The fold-out legs raise the stove from the snow base. To limit the heated stove melting into the snow and becoming dangerously unstable, I place a heat reflector under the stove. A fireproof mat or layer of firewood can also be used as a base. I also place two chunks of wood (called skid logs) parallel under the legs to create a more solid base. The stove is placed a good 18-20 inches away from the tent wall. I place my firewood around the sides to prevent wind blowing the canvas towards the stove, not close enough for the wood pile to catch fire.
The pipe hole in the canvas tent is lined with a sheet of fiberglass material to stop the canvas igniting. When using the rectangular or modified wedge/A frame tent you’ll have to hold the stove pipe up with a tripod made of two two-metre (six to eight foot) lengths of wood, held together with twine to keep it upright.
The stove is used for a heat source and as a cooking surface. I prefer a side plate that attaches to the stove. It provides a place for cooking pots, pans and kettles.
The size of the stove varies based on the size of the tent. The larger the tent, the more volume to heat, the larger the stove. My smallest stove is a Kni-Co Trekker and fits my solo and 2-person hot tent. It weighs only 10 lbs. Of course, the small size can be a disadvantage. You end up having to cut the wood into smaller pieces. Also, if temperatures are going to be -30 to -40 degrees Celsius, you’d have to burn a lot of wood. But for normal (cold) temperatures of -10 to -20 degrees Celsius, the stove works out fine. I prefer my bigger stove: Kni-Co Alaskan Junior It can easily heat up a two to six person hot tent.
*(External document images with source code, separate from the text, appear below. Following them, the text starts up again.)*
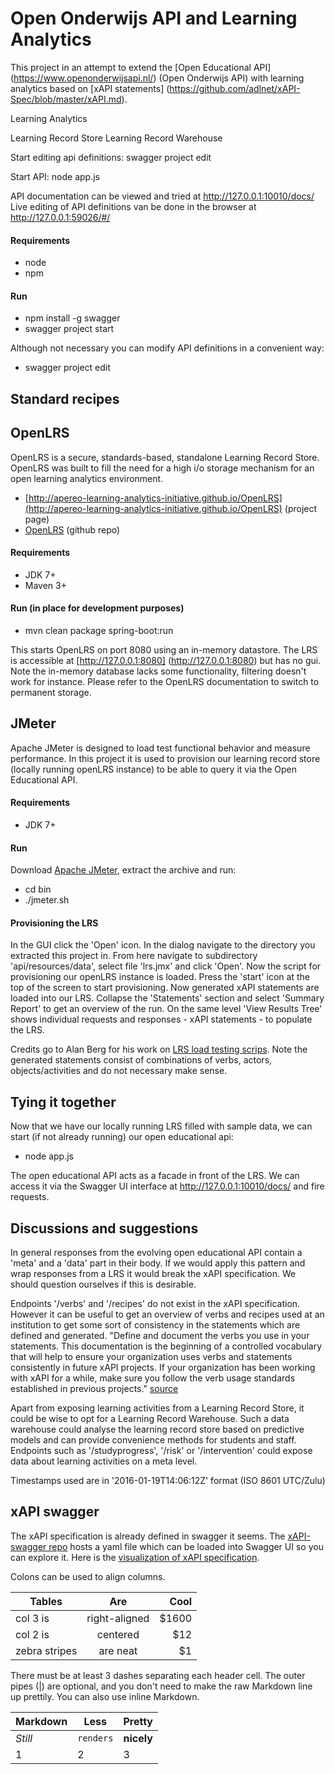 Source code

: Open Onderwijs API and Learning Analytics
======

This project in an attempt to extend the [Open Educational API] (https://www.openonderwijsapi.nl/) (Open Onderwijs API) with learning analytics based on [xAPI statements] (https://github.com/adlnet/xAPI-Spec/blob/master/xAPI.md).


Learning Analytics

Learning Record Store 
Learning Record Warehouse


Start editing api definitions: swagger project edit

Start API: node app.js

API documentation can be viewed and tried at http://127.0.0.1:10010/docs/
Live editing of API definitions van be done in the browser at http://127.0.0.1:59026/#/


#### Requirements
* node
* npm

#### Run

* npm install -g swagger
* swagger project start


Although not necessary you can modify API definitions in a convenient way:

* swagger project edit

## Standard recipes


## OpenLRS
OpenLRS is a secure, standards-based, standalone Learning Record Store. OpenLRS was built to fill the need for a high i/o storage mechanism for an open learning analytics environment.
* [http://apereo-learning-analytics-initiative.github.io/OpenLRS](http://apereo-learning-analytics-initiative.github.io/OpenLRS) (project page)
* [OpenLRS](https://github.com/Apereo-Learning-Analytics-Initiative/OpenLRS) (github repo)

#### Requirements
* JDK 7+
* Maven 3+

#### Run (in place for development purposes)
* mvn clean package spring-boot:run

This starts OpenLRS on port 8080 using an in-memory datastore. The LRS is accessible at [http://127.0.0.1:8080] (http://127.0.0.1:8080) but has no gui.
Note the in-memory database lacks some functionality, filtering doesn't work for instance. Please refer to the OpenLRS documentation to switch to permanent storage.

## JMeter
Apache JMeter is designed to load test functional behavior and measure performance. In this project it is used to provision our learning record store (locally running openLRS instance) to be able to query it via
the Open Educational API.


#### Requirements
* JDK 7+

#### Run
Download [Apache JMeter](http://jmeter.apache.org/), extract the archive and run:

* cd bin
* ./jmeter.sh

#### Provisioning the LRS

In the GUI click the 'Open' icon. In the dialog navigate to the directory you extracted this project in. From here navigate to subdirectory 
'api/resources/data', select file 'lrs.jmx' and click 'Open'. Now the script for provisioning our openLRS instance is loaded. Press the 'start' icon 
at the top of the screen to start provisioning. Now generated xAPI statements are loaded into our LRS. Collapse the 'Statements' section and select 
'Summary Report' to get an overview of the run. On the same level 'View Results Tree' shows individual requests and responses - xAPI statements - to populate the LRS.

Credits go to Alan Berg for his work on [LRS load testing scrips](https://github.com/Apereo-Learning-Analytics-Initiative/LRSLoadTest).
Note the generated statements consist of combinations of verbs, actors, objects/activities and do not necessary make sense.


## Tying it together

Now that we have our locally running LRS filled with sample data, we can start (if not already running) our open educational api:
* node app.js

The open educational API acts as a facade in front of the LRS. We can access it via the Swagger UI interface at http://127.0.0.1:10010/docs/ and fire requests.


##  Discussions and suggestions

In general responses from the evolving open educational API contain a 'meta' and a 'data' part in their body. If we would apply this pattern and wrap responses from a LRS it would
break the xAPI specification. We should question ourselves if this is desirable.

Endpoints '/verbs' and '/recipes' do not exist in the xAPI specification. However it can be useful to get an overview of verbs and recipes used at an institution to get some sort of consistency in the statements which are defined and generated. 
"Define and document the verbs you use in your statements. This documentation is the beginning of a controlled vocabulary that will help to ensure your organization uses verbs and statements consistently in future xAPI projects. If your organization has been working with xAPI for a while, make sure you follow the verb usage standards established in previous projects."
[source](http://www.learningsolutionsmag.com/articles/1526/five-things-a-web-developer-needs-to-know-about-the-xapi)

Apart from exposing learning activities from a Learning Record Store, it could be wise to opt for a Learning Record Warehouse. Such a data warehouse could analyse the learning record store based on predictive models and can provide convenience methods for students and staff.
Endpoints such as '/studyprogress', '/risk' or '/intervention' could expose data about learning activities on a meta level.

Timestamps used are in '2016-01-19T14:06:12Z' format (ISO 8601 UTC/Zulu)


## xAPI swagger
The xAPI specification is already defined in swagger it seems. The [xAPI-swagger repo](https://github.com/TryxAPI/xapi-swagger) hosts a yaml file which can be loaded
into Swagger UI so you can explore it. Here is the [visualization of xAPI specification](http://editor.swagger.io/#/?import=https://raw.githubusercontent.com/TryxAPI/xapi-swagger/master/xapi-swagger.yaml).



Colons can be used to align columns.

| Tables        | Are           | Cool  |
| ------------- |:-------------:| -----:|
| col 3 is      | right-aligned | $1600 |
| col 2 is      | centered      |   $12 |
| zebra stripes | are neat      |    $1 |

There must be at least 3 dashes separating each header cell.
The outer pipes (|) are optional, and you don't need to make the 
raw Markdown line up prettily. You can also use inline Markdown.

Markdown | Less | Pretty
--- | --- | ---
*Still* | `renders` | **nicely**
1 | 2 | 3
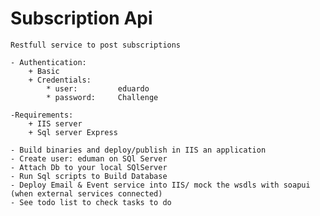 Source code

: # Subscription Api
	Restfull service to post subscriptions 
	
	- Authentication:
		+ Basic 
		+ Credentials:	
			* user:			eduardo
			* password:		Challenge
	
	-Requirements:
		+ IIS server
		+ Sql server Express
	
	- Build binaries and deploy/publish in IIS an application 
	- Create user: eduman on SQl Server
	- Attach Db to your local SQlServer
	- Run Sql scripts to Build Database
	- Deploy Email & Event service into IIS/ mock the wsdls with soapui (when external services connected)
	- See todo list to check tasks to do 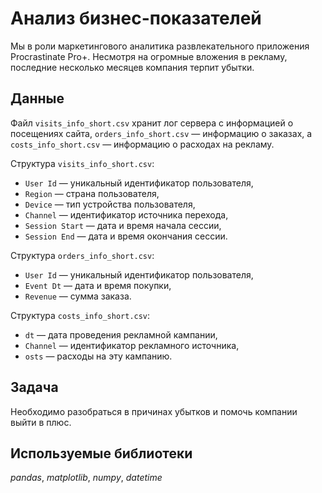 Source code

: # Анализ бизнес-показателей
Мы в роли маркетингового аналитика развлекательного приложения Procrastinate Pro+. Несмотря на огромные вложения в рекламу, последние несколько месяцев компания терпит убытки.

## Данные
Файл `visits_info_short.csv` хранит лог сервера с информацией о посещениях сайта, `orders_info_short.csv` — информацию о заказах, а `costs_info_short.csv` — информацию о расходах на рекламу.

Структура `visits_info_short.csv`:
- `User Id` — уникальный идентификатор пользователя,
- `Region` — страна пользователя,
- `Device` — тип устройства пользователя,
- `Channel` — идентификатор источника перехода,
- `Session Start` — дата и время начала сессии,
- `Session End` — дата и время окончания сессии.


Структура `orders_info_short.csv`:
- `User Id` — уникальный идентификатор пользователя,
- `Event Dt` — дата и время покупки,
- `Revenue` — сумма заказа.


Структура `costs_info_short.csv`:
- `dt` — дата проведения рекламной кампании,
- `Channel` — идентификатор рекламного источника,
- `osts` — расходы на эту кампанию.

## Задача
Необходимо разобраться в причинах убытков и помочь компании выйти в плюс.

## Используемые библиотеки
*pandas*, *matplotlib*, *numpy*, *datetime*
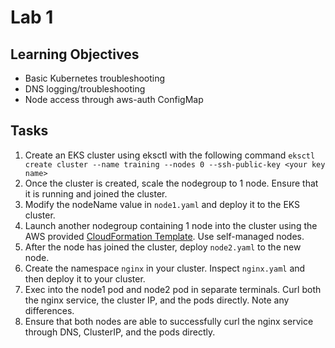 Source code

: Lab 1
===

Learning Objectives
---
* Basic Kubernetes troubleshooting
* DNS logging/troubleshooting
* Node access through aws-auth ConfigMap

Tasks
---
1. Create an EKS cluster using eksctl with the following command `eksctl create cluster --name training --nodes 0 --ssh-public-key <your key name>`
2. Once the cluster is created, scale the nodegroup to 1 node. Ensure that it is running and joined the cluster.
3. Modify the nodeName value in `node1.yaml` and deploy it to the EKS cluster. 
4. Launch another nodegroup containing 1 node into the cluster using the AWS provided [CloudFormation Template](ttps://docs.aws.amazon.com/eks/latest/userguide/launch-workers.html). Use self-managed nodes.
5. After the node has joined the cluster, deploy `node2.yaml` to the new node.
6. Create the namespace `nginx` in your cluster. Inspect `nginx.yaml` and then deploy it to your cluster. 
7. Exec into the node1 pod and node2 pod in separate terminals. Curl both the nginx service, the cluster IP, and the pods directly. Note any differences.
8. Ensure that both nodes are able to successfully curl the nginx service through DNS, ClusterIP, and the pods directly.
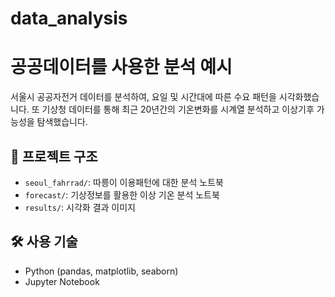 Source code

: # data_analysis

# 공공데이터를 사용한 분석 예시

서울시 공공자전거 데이터를 분석하여, 요일 및 시간대에 따른 수요 패턴을 시각화했습니다. 
또 기상청 데이터를 통해 최근 20년간의 기온변화를 시계열 분석하고 이상기후 가능성을 탐색했습니다. 


## 📁 프로젝트 구조

- `seoul_fahrrad/`: 따릉이 이용패턴에 대한 분석 노트북
- `forecast/`: 기상정보를 활용한 이상 기온 분석 노트북
- `results/`: 시각화 결과 이미지

## 🛠 사용 기술

- Python (pandas, matplotlib, seaborn)
- Jupyter Notebook

<!--
## 📊 주요 분석 내용

- 업종별 평균 매출, 자산, 부채 분석
- 업종별 재무 건전성 비교
- 연도별 재무 지표 추이 분석

 # 프로젝트 제목: 업종별 세금 부담 구조 분석

## 1. 데이터 수집 및 전처리
- 공공데이터포털에서 CSV 다운로드
- 결측치 처리, 단위 변환 등

## 2. 데이터 탐색 (EDA)
- 업종별 자산/매출 boxplot
- 연도별 변화 추이

## 3. 주요 지표 계산
- 부채비율, 이익률, 세금/이익 비율

## 4. 시각화
- seaborn + matplotlib
- plotly로 인터랙티브 그래프도 가능

## 5. 인사이트 요약
- 업종 A는 상대적으로 고부가가치
- 기업 규모가 클수록 법인세율이 비례하지 않음

 # 업종별 기업 재무 분석

## 1. 데이터 수집 및 전처리
- 공공데이터포털에서 CSV 파일 다운로드
- pandas를 활용한 데이터 로딩 및 전처리

## 2. 데이터 탐색 (EDA)
- 업종별 매출, 자산, 부채 등의 통계량 계산
- 결측치 및 이상치 확인

## 3. 시각화
- 업종별 재무 지표를 bar chart로 시각화
- 연도별 추이를 line chart로 시각화

## 4. 인사이트 도출
- 업종별 재무 건전성 비교
- 특정 업종의 재무 지표 변화 분석

--!>
 
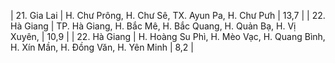 | 21. Gia Lai   | H. Chư Prông, H. Chư Sê, TX. Ayun Pa, H. Chư Pưh                                                                                                                              | 13,7 |
| 22. Hà Giang  | TP. Hà Giang, H. Bắc Mê, H. Bắc Quang, H. Quản Bạ, H. Vị Xuyên,                                                                                                               | 10,9 |
| 22. Hà Giang  | H. Hoàng Su Phì, H. Mèo Vạc, H. Quang Bình, H. Xín Mần, H. Đồng Văn, H. Yên Minh                                                                                              | 8,2  | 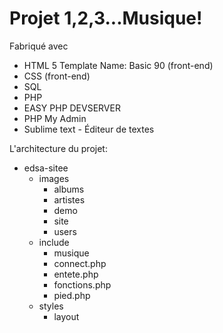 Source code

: 
# Projet 1,2,3...Musique!

Fabriqué avec

- HTML 5 Template Name: Basic 90 (front-end)
- CSS (front-end)
- SQL
- PHP
- EASY PHP DEVSERVER
- PHP My Admin
- Sublime text - Éditeur de textes

L'architecture du projet:

- edsa-sitee
  - images
    - albums
    - artistes
    - demo
    - site
    - users
  - include
    - musique
    - connect.php
    - entete.php
    - fonctions.php
    - pied.php
  - styles
    - layout
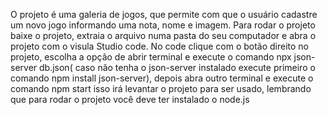 O projeto é uma galeria de jogos, que permite com que o usuário cadastre um novo jogo informando uma nota, nome e imagem. Para rodar o projeto baixe o projeto, extraia o arquivo numa pasta do seu computador e abra o projeto com o visula Studio code. No code clique com o botão direito no projeto, escolha a opção de abrir terminal e execute o comando npx json-server db.json( caso não tenha o json-server instalado execute primeiro o comando npm install json-server), depois abra outro terminal e execute o comando npm start isso irá levantar o projeto para ser usado, lembrando que para rodar o projeto você deve ter instalado o node.js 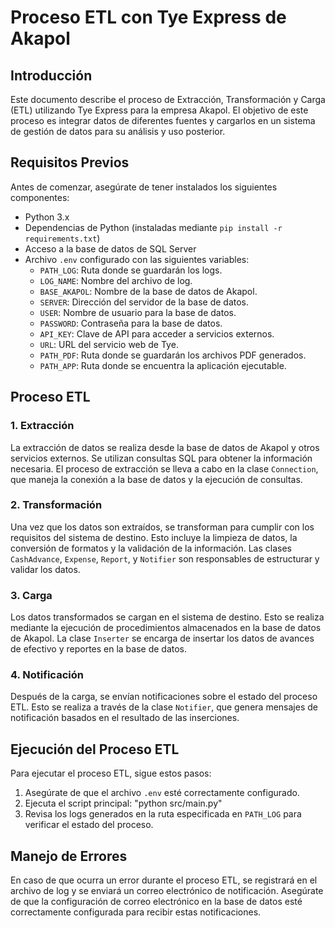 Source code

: # Proceso ETL con Tye Express de Akapol

## Introducción

Este documento describe el proceso de Extracción, Transformación y Carga (ETL) utilizando Tye Express para la empresa Akapol. El objetivo de este proceso es integrar datos de diferentes fuentes y cargarlos en un sistema de gestión de datos para su análisis y uso posterior.

## Requisitos Previos

Antes de comenzar, asegúrate de tener instalados los siguientes componentes:

- Python 3.x
- Dependencias de Python (instaladas mediante `pip install -r requirements.txt`)
- Acceso a la base de datos de SQL Server
- Archivo `.env` configurado con las siguientes variables:
  - `PATH_LOG`: Ruta donde se guardarán los logs.
  - `LOG_NAME`: Nombre del archivo de log.
  - `BASE_AKAPOL`: Nombre de la base de datos de Akapol.
  - `SERVER`: Dirección del servidor de la base de datos.
  - `USER`: Nombre de usuario para la base de datos.
  - `PASSWORD`: Contraseña para la base de datos.
  - `API_KEY`: Clave de API para acceder a servicios externos.
  - `URL`: URL del servicio web de Tye.
  - `PATH_PDF`: Ruta donde se guardarán los archivos PDF generados.
  - `PATH_APP`: Ruta donde se encuentra la aplicación ejecutable.

## Proceso ETL

### 1. Extracción

La extracción de datos se realiza desde la base de datos de Akapol y otros servicios externos. Se utilizan consultas SQL para obtener la información necesaria. El proceso de extracción se lleva a cabo en la clase `Connection`, que maneja la conexión a la base de datos y la ejecución de consultas.

### 2. Transformación

Una vez que los datos son extraídos, se transforman para cumplir con los requisitos del sistema de destino. Esto incluye la limpieza de datos, la conversión de formatos y la validación de la información. Las clases `CashAdvance`, `Expense`, `Report`, y `Notifier` son responsables de estructurar y validar los datos.

### 3. Carga

Los datos transformados se cargan en el sistema de destino. Esto se realiza mediante la ejecución de procedimientos almacenados en la base de datos de Akapol. La clase `Inserter` se encarga de insertar los datos de avances de efectivo y reportes en la base de datos.

### 4. Notificación

Después de la carga, se envían notificaciones sobre el estado del proceso ETL. Esto se realiza a través de la clase `Notifier`, que genera mensajes de notificación basados en el resultado de las inserciones.

## Ejecución del Proceso ETL

Para ejecutar el proceso ETL, sigue estos pasos:

1. Asegúrate de que el archivo `.env` esté correctamente configurado.
2. Ejecuta el script principal: "python src/main.py"
3. Revisa los logs generados en la ruta especificada en `PATH_LOG` para verificar el estado del proceso.

## Manejo de Errores

En caso de que ocurra un error durante el proceso ETL, se registrará en el archivo de log y se enviará un correo electrónico de notificación. Asegúrate de que la configuración de correo electrónico en la base de datos esté correctamente configurada para recibir estas notificaciones.
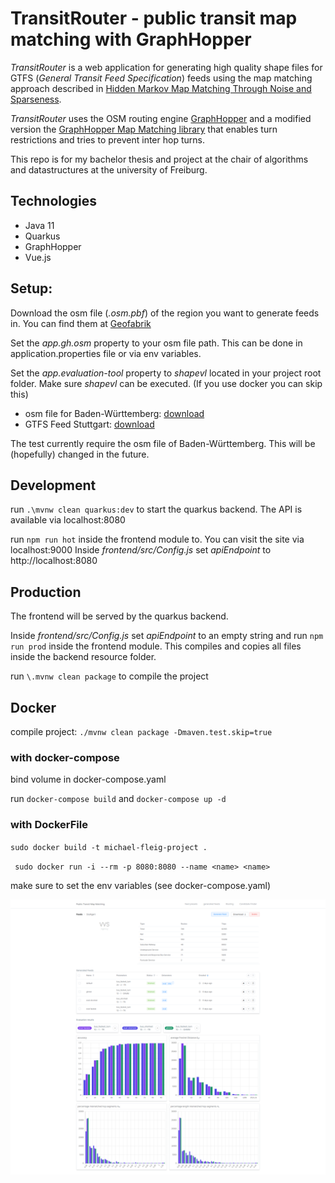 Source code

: # TransitRouter - public transit map matching with GraphHopper

*TransitRouter* is a web application for generating high quality shape files for GTFS (*General Transit Feed Specification*) feeds using the map matching approach described in [Hidden Markov Map Matching Through Noise and Sparseness](https://www.ismll.uni-hildesheim.de/lehre/semSpatial-10s/script/6.pdf).

*TransitRouter* uses the OSM routing engine [GraphHopper]() and a modified version the [GraphHopper Map Matching library]() that enables turn restrictions and tries to prevent inter hop turns.

This repo is for my bachelor thesis and project at the chair of algorithms and datastructures at the university of Freiburg.


## Technologies
- Java 11
- Quarkus
- GraphHopper
- Vue.js

## Setup:

Download the osm file (*.osm.pbf*) of the region you want to generate feeds in. You can find them at [Geofabrik](http://download.geofabrik.de/)

Set the *app.gh.osm* property to your osm file path. This can be done in application.properties file or via env variables.

Set the *app.evaluation-tool* property to *shapevl* located in your project root folder. Make sure *shapevl* can be executed. (If you use docker you can skip this)

- osm file for Baden-Württemberg: [download](http://download.geofabrik.de/europe/germany/baden-wuerttemberg-latest.osm.pbf)
- GTFS Feed Stuttgart: [download](https://www.openvvs.de/dataset/e66f03e4-79f2-41d0-90f1-166ca609e491/resource/bfbb59c7-767c-4bca-bbb2-d8d32a3e0378/download/vvs_gtfs.zip)

The test currently require the osm file of Baden-Württemberg. This will be (hopefully) changed in the future. 


## Development
run `.\mvnw clean quarkus:dev` to start the quarkus backend. The API is available via localhost:8080

run `npm run hot` inside the frontend module to. You can visit the site via localhost:9000
Inside *frontend/src/Config.js* set *apiEndpoint* to http://localhost:8080


## Production
The frontend will be served by the quarkus backend.

Inside *frontend/src/Config.js* set *apiEndpoint* to an empty string and run `npm run prod` inside the frontend module. This compiles and copies all files inside the backend resource folder.

run `\.mvnw clean package` to compile the project


## Docker
compile project: `./mvnw clean package -Dmaven.test.skip=true`

### with docker-compose
bind volume in docker-compose.yaml

run `docker-compose build` and `docker-compose up -d`

### with DockerFile
`sudo docker build -t michael-fleig-project .`

`
sudo docker run -i --rm -p 8080:8080 --name <name> <name>`

make sure to set the env variables (see docker-compose.yaml)

![](webapp.png)
  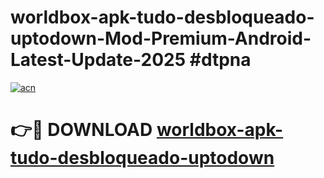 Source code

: # worldbox-apk-tudo-desbloqueado-uptodown-Mod-Premium-Android-Latest-Update-2025 #dtpna

[![acn](https://github.com/user-attachments/assets/0f9c940e-d8b0-45ae-aac7-cd30a18b3e1c)](https://app.mediaupload.pro?title=worldbox-apk-tudo-desbloqueado-uptodown&ref=07M)

# 👉🔴 DOWNLOAD [worldbox-apk-tudo-desbloqueado-uptodown](https://app.mediaupload.pro?title=worldbox-apk-tudo-desbloqueado-uptodown&ref=07M) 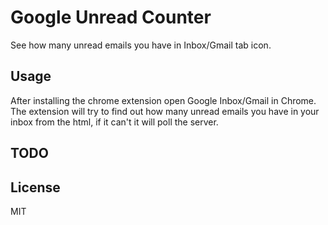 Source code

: 
# Google Unread Counter

See how many unread emails you have in Inbox/Gmail tab icon.

## Usage

After installing the chrome extension open Google Inbox/Gmail in Chrome.
The extension will try to find out how many unread emails you have in your inbox from the html, if it can't it will poll the server.

## TODO


## License

MIT

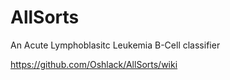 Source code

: # AllSorts
An Acute Lymphoblasitc Leukemia B-Cell classifier

https://github.com/Oshlack/AllSorts/wiki
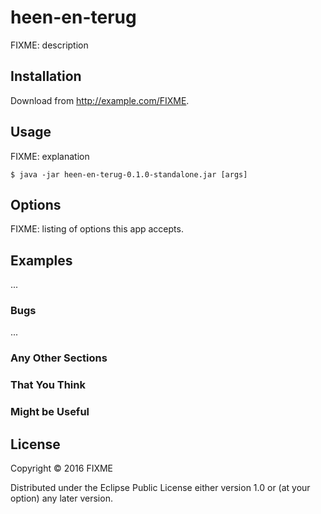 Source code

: # heen-en-terug

FIXME: description

## Installation

Download from http://example.com/FIXME.

## Usage

FIXME: explanation

    $ java -jar heen-en-terug-0.1.0-standalone.jar [args]

## Options

FIXME: listing of options this app accepts.

## Examples

...

### Bugs

...

### Any Other Sections
### That You Think
### Might be Useful

## License

Copyright © 2016 FIXME

Distributed under the Eclipse Public License either version 1.0 or (at
your option) any later version.
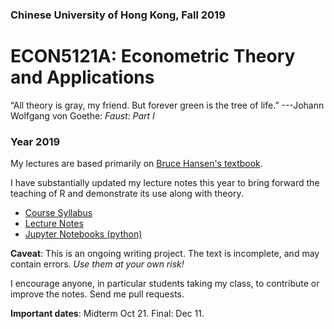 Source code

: ### Chinese University of Hong Kong, Fall 2019
# ECON5121A: Econometric Theory and Applications

“All theory is gray, my friend. But forever green is the tree of life.”
---Johann Wolfgang von Goethe: *Faust: Part I*

### Year 2019

My lectures are based primarily on [Bruce Hansen's textbook](http://www.ssc.wisc.edu/~bhansen/econometrics/).

I have substantially updated my lecture notes this year to bring forward the teaching of R and demonstrate its use along with theory.

* [Course Syllabus](https://github.com/zhentaoshi/Econ5121A/blob/master/syllabus%202018.pdf)
* [Lecture Notes](https://github.com/zhentaoshi/Econ5121A/tree/master/lec_notes_ipynb)
* [Jupyter Notebooks (python)](https://mybinder.org/v2/gh/zhentaoshi/Econ5121A/master)


**Caveat**: This is an ongoing writing project. The text is incomplete, and may contain errors.
*Use them at your own risk!*

I encourage anyone, in particular students taking my class, to contribute or improve the notes. Send me pull requests.

**Important dates**: Midterm Oct 21. Final: Dec 11.
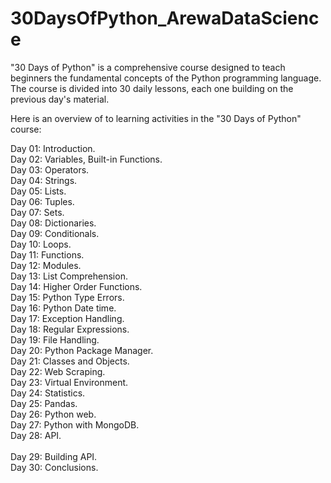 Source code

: # 30DaysOfPython_ArewaDataScience
"30 Days of Python" is a comprehensive course designed to teach beginners the fundamental concepts of the Python programming language. The course is divided into 30 daily lessons, each one building on the previous day's material.

Here is an overview of to learning activities in the "30 Days of Python" course:

Day 01:	Introduction.<br>
Day 02:	Variables, Built-in Functions.<br>
Day 03:	Operators.<br>
Day 04:	Strings.<br>
Day 05:	Lists.<br>
Day 06:	Tuples.<br>
Day 07:	Sets.<br>
Day 08:	Dictionaries.<br>
Day 09:	Conditionals.<br>
Day 10:	Loops.<br>
Day 11:	Functions.<br>
Day 12:	Modules.<br>
Day 13:	List Comprehension.<br>
Day 14:	Higher Order Functions.<br>
Day 15:	Python Type Errors.<br>
Day 16:	Python Date time.<br>
Day 17:	Exception Handling.<br>
Day 18:	Regular Expressions.<br>
Day 19:	File Handling.<br>
Day 20:	Python Package Manager.<br>
Day 21:	Classes and Objects.<br>
Day 22:	Web Scraping.<br>
Day 23:	Virtual Environment.<br>
Day 24:	Statistics.<br>
Day 25:	Pandas.<br>
Day 26:	Python web.<br>
Day 27:	Python with MongoDB.<br>
Day 28:	API.<br><br>
Day 29:	Building API.<br>
Day 30:	Conclusions.<br>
It’s a sturdy stove—made from 22 gauge cold rolled steel—but relatively lightweight (21 lbs).
First things first: you must burn off the poisonous gases in the zinc formed when lighting up a new stove. Don’t breathe this stuff in. It’s nasty. Once the fumes are gone, she’s good to go. Not much can go wrong with the stove while you’re using it. It’s when you store it the problems begin. Rust will set in. I really tried to keep my first stove from rusting. Problem was, I stored it in the backyard shed. Moisture grabbed hold and I had one rusty stove in less than a year.
You can scrub it with steel wool and apply blackening compound or paint it with black heat-tempered wood stove paint to reduce the rusting. You can also wipe it down and smear vegetable oil on it after each use. Eventually it will still rust. The main thing is to control it. Don’t leave soot and ash in the stove. It may contain moisture and start a chemistry experiment while the stove is in storage.
When you buy a stove, you might see a note from the manufacture stating you must layer the base of the stove with sand to eliminate/reduce the bottom rusting out. I did that on my first trip. I packed a bag of heat sand with me. It was a naive and silly move. A false bottom made of metal (a lot lighter than a bag of sand) can be purchased to help strengthen and protect the metal on the stove’s base. The open space below the flames also aids in creating a better fire and a lot more heat.
What about spark arrestors? Some hot tent winter campers swear by them and some swear at them. A spark arrestor is designed to reduce the amount of hot sparks flying out of the stove pipe and landing on the tent’s canvas. However, they tend to clog up quickly, collecting creosote, especially if you’re burning lots of resin heavy wood like pine and spruce. Either clean them on a regular basis or just make sure your stove pipe is long enough and/or angled away from your tent.